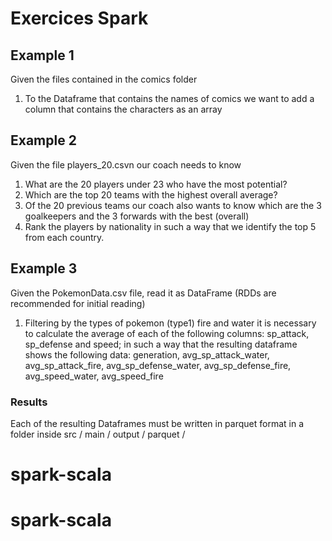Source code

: # Exercices Spark

## Example 1

Given the files contained in the comics folder
1. To the Dataframe that contains the names of comics we want to add a column that contains the characters as an array
    
## Example 2
Given the file players_20.csvn our coach needs to know
1. What are the 20 players under 23 who have the most potential?
2. Which are the top 20 teams with the highest overall average?
3. Of the 20 previous teams our coach also wants to know which are the 3 goalkeepers and the 3 forwards with the best (overall)
4. Rank the players by nationality in such a way that we identify the top 5 from each country.

## Example 3
Given the PokemonData.csv file, read it as DataFrame (RDDs are recommended for initial reading)
1. Filtering by the types of pokemon (type1) fire and water it is necessary to calculate the average of each of the following columns:
    sp_attack, sp_defense and speed; in such a way that the resulting dataframe shows the following data:
    generation, avg_sp_attack_water, avg_sp_attack_fire, avg_sp_defense_water, avg_sp_defense_fire, avg_speed_water, avg_speed_fire

### Results

Each of the resulting Dataframes must be written in parquet format in a folder inside src / main / output / parquet /
# spark-scala
# spark-scala
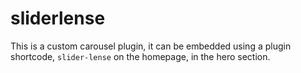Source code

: # sliderlense
This is a custom carousel plugin, it can be embedded using a plugin shortcode, <code>slider-lense</code> on the homepage, in the hero section.
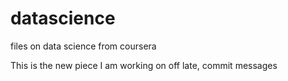 datascience
===========

files on data science from coursera

This is the new piece I am working on off late, commit messages 
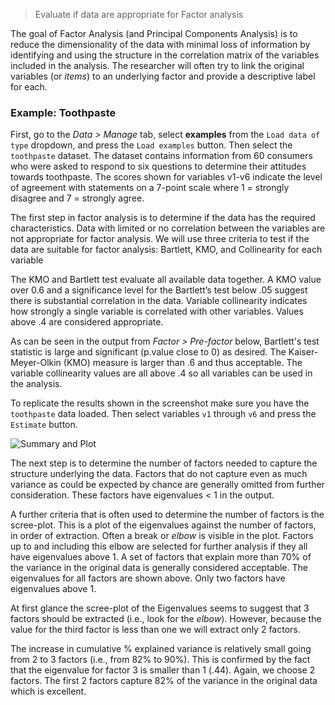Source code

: > Evaluate if data are appropriate for Factor analysis

The goal of Factor Analysis (and Principal Components Analysis) is to reduce the dimensionality of the data with minimal loss of information by identifying and using the structure in the correlation matrix of the variables included in the analysis. The researcher will often try to link the original variables (or _items_) to an underlying factor and provide a descriptive label for each.

### Example: Toothpaste

First, go to the _Data > Manage_ tab, select **examples** from the `Load data of type` dropdown, and press the `Load examples` button. Then select the `toothpaste` dataset. The dataset contains information from 60 consumers who were asked to respond to six questions to determine their attitudes towards toothpaste. The scores shown for variables v1-v6 indicate the level of agreement with statements on a 7-point scale where 1 = strongly disagree and 7 = strongly agree.

The first step in factor analysis is to determine if the data has the required characteristics. Data with limited or no correlation between the variables are not appropriate for factor analysis. We will use three criteria to test if the data are suitable for factor analysis:  Bartlett, KMO, and Collinearity for each variable

The KMO and Bartlett test evaluate all available data together. A KMO value over 0.6 and a significance level for the Bartlett’s test below .05 suggest there is substantial correlation in the data. Variable collinearity indicates how strongly a single variable is correlated with other variables. Values above .4 are considered appropriate.

As can be seen in the output from _Factor > Pre-factor_ below, Bartlett's test statistic is large and significant (p.value close to 0) as desired. The Kaiser-Meyer-Olkin (KMO) measure is larger than .6 and thus acceptable. The variable collinearity values are all above .4 so all variables can be used in the analysis.

To replicate the results shown in the screenshot make sure you have the `toothpaste` data loaded. Then select variables `v1` through `v6` and press the `Estimate` button.

![Summary and Plot](figures_marketing/pre_factor_summary_plot.png)

The next step is to determine the number of factors needed to capture the structure underlying the data. Factors that do not capture even as much variance as could be expected by chance are generally omitted from further consideration. These factors have eigenvalues < 1 in the output.

A further criteria that is often used to determine the number of factors is the scree-plot. This is a plot of the eigenvalues against the number of factors, in order of extraction. Often a break or _elbow_ is visible in the plot. Factors up to and including this elbow are selected for further analysis if they all have eigenvalues above 1. A set of factors that explain more than 70% of the variance in the original data is generally considered acceptable. The eigenvalues for all factors are shown above. Only two factors have eigenvalues above 1.

At first glance the scree-plot of the Eigenvalues seems to suggest that 3 factors should be extracted (i.e., look for the _elbow_). However, because the value for the third factor is less than one we will extract only 2 factors.

The increase in cumulative % explained variance is relatively small going from 2 to 3 factors (i.e., from 82% to 90%). This is confirmed by the fact that the eigenvalue for factor 3 is smaller than 1 (.44). Again, we choose 2 factors. The first 2 factors capture 82% of the variance in the original data which is excellent.
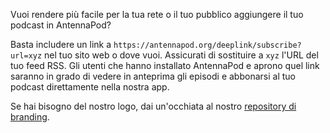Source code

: Vuoi rendere più facile per la tua rete o il tuo pubblico aggiungere il tuo podcast in AntennaPod?

Basta includere un link a `https://antennapod.org/deeplink/subscribe?url=xyz` nel tuo sito web o dove vuoi. Assicurati di sostituire a `xyz` l'URL del tuo feed RSS. Gli utenti che hanno installato AntennaPod e aprono quel link saranno in grado di vedere in anteprima gli episodi e abbonarsi al tuo podcast direttamente nella nostra app.

Se hai bisogno del nostro logo, dai un'occhiata al nostro [repository di branding](https://github.com/AntennaPod/branding).
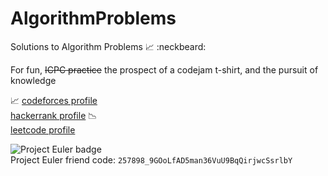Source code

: # AlgorithmProblems
Solutions to Algorithm Problems :chart_with_upwards_trend: :neckbeard:

For fun, ~~ICPC practice~~ the prospect of a codejam t-shirt, and the pursuit of knowledge

:chart_with_upwards_trend: [codeforces profile](http://codeforces.com/profile/kwangg)  
[hackerrank profile](https://www.hackerrank.com/kevinwang) :chart_with_downwards_trend:  
[leetcode profile](https://leetcode.com/kweezy/)

![Project Euler badge](https://projecteuler.net/profile/vitaminK.png)  
Project Euler friend code: `257898_9GOoLfAD5man36VuU9BqQirjwcSsrlbY`
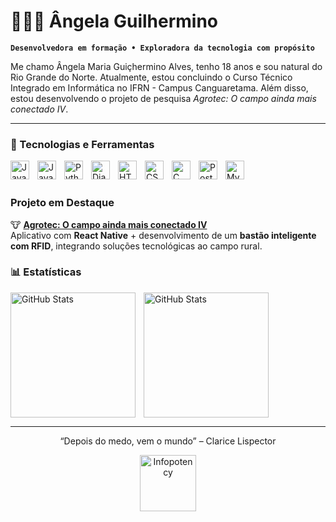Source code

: # 👩🏾‍💻 Ângela Guilhermino

**`Desenvolvedora em formação • Exploradora da tecnologia com propósito`**

Me chamo Ângela Maria Guiçhermino Alves, tenho 18 anos e sou natural do Rio Grande do Norte. Atualmente, estou concluindo o Curso Técnico Integrado em Informática no IFRN - Campus Canguaretama. Além disso, estou desenvolvendo o projeto de pesquisa *Agrotec: O campo ainda mais conectado IV*. 

---

### 🤖 Tecnologias e Ferramentas

<img 
    align="left" 
    alt="JavaScript" 
    title="JavaScript"
    width="30px" 
    style="padding-right: 10px;" 
    src="https://cdn.jsdelivr.net/gh/devicons/devicon/icons/react/react-original.svg" 
/>
<img 
    align="left" 
    alt="JavaScript" 
    title="JavaScript"
    width="30px" 
    style="padding-right: 10px;" 
    src="https://cdn.jsdelivr.net/gh/devicons/devicon@latest/icons/javascript/javascript-original.svg" 
/>
<img 
    align="left" 
    alt="Python" 
    title="Python"
    width="30px" 
    style="padding-right: 10px;" 
    src="https://cdn.jsdelivr.net/gh/devicons/devicon@latest/icons/python/python-original.svg" 
/>
<img 
    align="left" 
    alt="Django" 
    title="Django"
    width="30px" 
    style="padding-right: 10px;" 
    src="https://cdn.jsdelivr.net/gh/devicons/devicon/icons/django/django-plain.svg" 
/>

<img 
    align="left" 
    alt="HTML"
    title="HTML" 
    width="30px" 
    style="padding-right: 10px;" 
    src="https://cdn.jsdelivr.net/gh/devicons/devicon@latest/icons/html5/html5-original.svg" 
/>
<img 
    align="left" 
    alt="CSS" 
    title="CSS"
    width="30px" 
    style="padding-right: 10px;" 
    src="https://cdn.jsdelivr.net/gh/devicons/devicon@latest/icons/css3/css3-original.svg" 
/>
<img  
  align="left"  
  alt="C"  
  title="C"  
  width="30px"  
  style="padding-right: 10px;"  
  src="https://cdn.jsdelivr.net/gh/devicons/devicon/icons/c/c-original.svg"  
/>
<img  
  align="left"  
  alt="PostgreSQL"  
  title="PostgreSQL"  
  width="30px"  
  style="padding-right: 10px;"  
  src="https://cdn.jsdelivr.net/gh/devicons/devicon/icons/postgresql/postgresql-original.svg"  
/>
<img  
  align="left"  
  alt="MySQL"  
  title="MySQL"  
  width="30px"  
  style="padding-right: 10px;"  
  src="https://cdn.jsdelivr.net/gh/devicons/devicon/icons/mysql/mysql-original.svg"  
/>


<br/>
<br/>

### Projeto em Destaque

🐮 **[Agrotec: O campo ainda mais conectado IV](https://github.com/angelaguilhermino)**  
Aplicativo com **React Native** + desenvolvimento de um **bastão inteligente com RFID**, integrando soluções tecnológicas ao campo rural.

### 📊 Estatísticas

<p>
  <img 
    align="left" 
    alt="GitHub Stats" 
    height="200" 
    style="padding-right: 10px;" 
    src="https://github-readme-stats.vercel.app/api?username=angelaguilhermino&show_icons=true&theme=tokyonight&include_all_commits=true&locale=pt-br" 
  />

<img 
      align="left" 
      alt="GitHub Stats" 
      height="200" 
      src="https://github-readme-stats.vercel.app/api/top-langs/?username=angelaguilhermino&theme=tokyonight&layout=compact&custom_title=Tecnologias&langs_count=9" 
  />

</p>

<br clear="both"/>

---

<p align="center">“Depois do medo, vem o mundo” – Clarice Lispector</p>
<p align="center">
  <img  
    alt="Infopotency"  
    title="Infopotency"  
    width="90px"
    height="90px"
    src="https://github.com/user-attachments/assets/a66d1755-0d3d-46c0-8dea-695c09cc7a47"  
  />
</p>




<!--
**AngelaGuilhermino/angelaguilhermino** is a ✨ _special_ ✨ repository because its `README.md` (this file) appears on your GitHub profile.

Here are some ideas to get you started:

- 🔭 I’m currently working on ...
- 🌱 I’m currently learning ...
- 👯 I’m looking to collaborate on ...
- 🤔 I’m looking for help with ...
- 💬 Ask me about ...
- 📫 How to reach me: ...
- 😄 Pronouns: ...
- ⚡ Fun fact: ...
-->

▶ [Exercise]: Return, from the material above, every line with the word "level".

▶ [Response below]:
First, go to the _Data > Manage_ tab, select **examples** from the `Load data of type` dropdown, and press the `Load examples` button. Then select the `toothpaste` dataset. The dataset contains information from 60 consumers who were asked to respond to six questions to determine their attitudes towards toothpaste. The scores shown for variables v1-v6 indicate the level of agreement with statements on a 7-point scale where 1 = strongly disagree and 7 = strongly agree.
The KMO and Bartlett test evaluate all available data together. A KMO value over 0.6 and a significance level for the Bartlett’s test below .05 suggest there is substantial correlation in the data. Variable collinearity indicates how strongly a single variable is correlated with other variables. Values above .4 are considered appropriate.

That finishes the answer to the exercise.